When is it officially considered a recurrent infection?

In order for a patient to be officially considered a recurrent infection, he or she must test positive for a second molecular PCR test after a negative test, as well as an asymptomatic period of time. But according to Dutch National Institute of Public Health and Environment (RIVM) virologist Sandal Roisken, things may not always be clear: a second positive test - even if a negative test between the first and second tests - may due to the patient having a non-replicating viral RNA residue from his or her original infection or may have been infected by two different coronavirus strains at the same time (rare but not impossible) or because his body was suppressed but never had not eliminated the coronavirus, so in essence it is not a new infection, but the "meteorites" of the first.

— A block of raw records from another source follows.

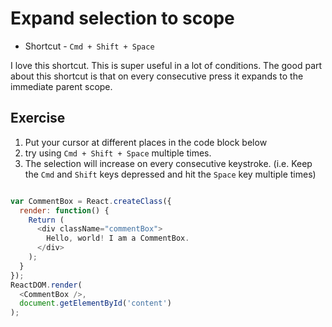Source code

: Expand selection to scope
==========================

* Shortcut - `Cmd + Shift + Space`

I love this shortcut. This is super useful in a lot of conditions. The good
part about this shortcut is that on every consecutive press it expands to the
immediate parent scope.


Exercise
---------

1. Put your cursor at different places in the code block below
2. try using `Cmd + Shift + Space` multiple times.
3. The selection will increase on every consecutive keystroke. (i.e. Keep the
   `Cmd` and `Shift` keys depressed and hit the `Space` key multiple times)

```js

var CommentBox = React.createClass({
  render: function() {
    Return (
      <div className="commentBox">
        Hello, world! I am a CommentBox.
      </div>
    );
  }
});
ReactDOM.render(
  <CommentBox />,
  document.getElementById('content')
);

```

To make things clearer, many scientists want to see two complete "readings" of the coronavirus genome, based on both the first positive and the second positive sample, to make sure it was a different infection rather than a continuation of the first. .

But, according to hematologist Paul Moss of the University of Birmingham in Britain, "this bar is very high. In many cases, the genetic material is simply not available. " Even so, many laboratories do not have the time in the midst of a pandemic to make a comparative genetic study between the first and second samples. Thus, the number of genetically confirmed re-infections is considered to be much lower than the number of suspected cases: for example, the Netherlands has found 50 such suspected cases, Brazil 95, Sweden 150, Mexico 285 and Qatar 243.

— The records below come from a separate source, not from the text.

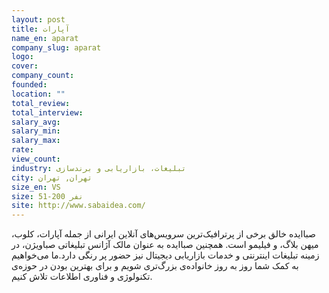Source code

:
 ```yaml
---
layout: post
title: آپارات
name_en: aparat
company_slug: aparat
logo: 
cover: 
company_count:
founded:
location: ""
total_review: 
total_interview: 
salary_avg: 
salary_min: 
salary_max: 
rate: 
view_count: 
industry: تبلیغات، بازاریابی و برندسازی
city: تهران, تهران
size_en: VS
size: 51-200 نفر
site: http://www.sabaidea.com/
---
```




صباایده خالق برخی از پرترافیک‌ترین سرویس‌های آنلاین ایرانی از جمله آپارات، کلوب، میهن بلاگ، و فیلیمو است. همچنین صباایده به عنوان مالک آژانس تبلیغاتی صباویژن، در زمینه تبلیغات اینترنتی و خدمات بازاریابی دیجیتال نیز حضور پر رنگی دارد.ما می‌خواهیم به کمک شما روز به روز خانواده‌ی بزرگ‌تری شویم و برای بهترین بودن در حوزه‌ی تکنولوژی و فناوری اطلاعات تلاش کنیم.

In the other four most common cold viruses that cause the common cold, re-infections occur on average after 12 months, according to virologist Lia van der Hook of the University of Amsterdam Medical Center, who estimates that something similar will eventually happen with the new coronavirus, as more and more former patients will lose their natural immunity.

"It is better to prepare for a wave of re-infections in the coming months. "This is bad news for those who still believe in herd immunity through natural infections."

Other scientists are less pessimistic. Recent research by US researchers has concluded that antibodies after natural immunity can persist for at least six months and possibly in several cases for years, if not decades, according to Sean Crotti of the La Jolla Institute of Immunology in California. observed in SARS and MERS.

As well as from coronaviruses, people who became more seriously ill then have stronger physical immunity, while those who became ill "on foot" show fewer antibodies. But not all recurrent infections are milder than the original ones. "We see all the different combinations," Roisken said. Among other things, there is a risk that an incorrect reaction of the immune system during the first infection will lead to a worsening of the second.